ウクライナとロシアの戦争に民族と歴史の問題があることはたしかだろう。その詳しいことを自分は知らない。現在のロシアもウクライナも、モンゴルの支配から自立していき、そこに紆余曲折の変遷を経て結果、帝政のロシアその後は最終的にソ連に組み込まれ、ソ連の崩壊後に基本的に現在のウクライナとして独立国になったのであろうと思うくらいである。ソ連時代に連邦を構成するウクライナ共和国であったが、しかし完全な独立国となったのはやはりソ連が崩壊してからだといえよう。しかしこういったことは、ウクライナとロシアのあいだでは、長い歴史のなかで、そんな簡単に言い切れないほどのさまざまの確執を経てきたものなのだと思う。たしかにソ連崩壊後にはウクライナ共和国という固有名詞はそれ以前に比べたら、いちおうの主権国家であるという認識はもっていたかもしれない。しかしそれまでの歴史上でのイメージは、漠然とロシアの一部あるいは旧ソ連の一部という意識から免れていなかった。それゆえ、両国家間の、さらに民族間のことに関して、そこにとてもひと言では言えない、さまざまなことがあったであろう、そしていまもなお多くの課題を抱えているのであろう、ということを思うぐらいである。

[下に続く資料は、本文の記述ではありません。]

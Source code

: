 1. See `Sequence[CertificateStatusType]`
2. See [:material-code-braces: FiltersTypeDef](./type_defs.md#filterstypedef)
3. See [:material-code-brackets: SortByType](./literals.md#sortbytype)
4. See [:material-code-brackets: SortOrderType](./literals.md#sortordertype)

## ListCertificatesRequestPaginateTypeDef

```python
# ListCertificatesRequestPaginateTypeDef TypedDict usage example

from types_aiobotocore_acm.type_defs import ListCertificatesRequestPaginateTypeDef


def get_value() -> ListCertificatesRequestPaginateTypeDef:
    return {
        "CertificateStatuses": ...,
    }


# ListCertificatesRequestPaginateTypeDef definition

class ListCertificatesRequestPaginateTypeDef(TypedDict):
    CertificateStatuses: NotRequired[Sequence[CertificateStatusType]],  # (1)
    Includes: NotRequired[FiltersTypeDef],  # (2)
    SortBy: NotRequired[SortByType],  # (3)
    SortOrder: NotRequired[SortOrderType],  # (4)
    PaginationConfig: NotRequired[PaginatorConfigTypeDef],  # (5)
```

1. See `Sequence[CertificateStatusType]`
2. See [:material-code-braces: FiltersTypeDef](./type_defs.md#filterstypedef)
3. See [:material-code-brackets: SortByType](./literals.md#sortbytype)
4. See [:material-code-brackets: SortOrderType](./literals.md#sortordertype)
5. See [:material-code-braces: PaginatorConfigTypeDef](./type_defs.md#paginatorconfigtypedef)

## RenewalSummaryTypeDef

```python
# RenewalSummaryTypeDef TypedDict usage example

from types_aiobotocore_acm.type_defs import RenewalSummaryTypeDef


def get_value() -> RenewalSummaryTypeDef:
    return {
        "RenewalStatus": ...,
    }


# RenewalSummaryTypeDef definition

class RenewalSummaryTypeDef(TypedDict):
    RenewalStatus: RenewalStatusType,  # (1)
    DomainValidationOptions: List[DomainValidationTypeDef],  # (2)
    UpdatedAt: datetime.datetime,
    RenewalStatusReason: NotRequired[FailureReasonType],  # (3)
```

しかし民族的、歴史的、あるいは文化的な問題というのは、つくづく大きな深い複雑なものごとを抱えているのであろうことは、おそらくたしかなのだとは思う。
民族とは何か?ということを自分は答えることはできない。自分は日本人あるいは日本国民とは思っても、日本民族ということは、あまり実感をもつことはできない。日本語を話す、日本国籍である、日本に生まれ育った…そういう認識はあるが、だから日本「民族」かどうかは、そうなのだろう…と思う程度だ。それを民族というなら、民族なのだろう。
しかし世界では民族というのは、とても大きな意味をもっているのであろうということは事実だ。民族というものが、とても強い結びつきや感覚をもった集団なのだということは解る気がする。他民族との関わりは、「異なる」「集団」の関わりだ。個人と個人のあいだでの関わりでさえ難しいことがたくさんある。それが「違う」集団という、複数の膨大な数の人々が「異質」という前提で、どれだけ困難なことがあるかと思うと、それは自分などには想像の枠さえ超えることだ。
たったひとつ、ー少なくともいまの段階でー、自分が思うのは、個人を理解しようと思うときに、民族のことを参考にすることが必要なことはたしかだと思う。だが逆に、民族を通して個人をみることは、どうなのだろうかと思う。もちろんこういうことを一概にいうことはできない。それでも根本は、個人なのだと思う。
ウクライナとロシアの問題は、残念ながらまだ続くであろう。現に続いている戦争のことはもちろん、過去のことから未来まで、それは簡単にどうにかなることでない。
これから更に民族や文化の「異なる」こと、人々とのことは重要になっていく。しかし関わるというのは、「異なる」ことや人々とのことだからこそ、それが必要で大切なのだといえる。苦手な人、難しい問題、それらに「ふれる」ことが「ふれあい」なのであり、それは個人でも同じだ。今後ほんとうに異なる民族、異なる文化、等々に関わることが重要になる。集団の基本は、個人である。ふれあいの本質は「異質との付き合い」である。困難を伴うことは避けられないだろうが、それを為していくことが共存の社会をつくるための具体的な行為なのだと思う。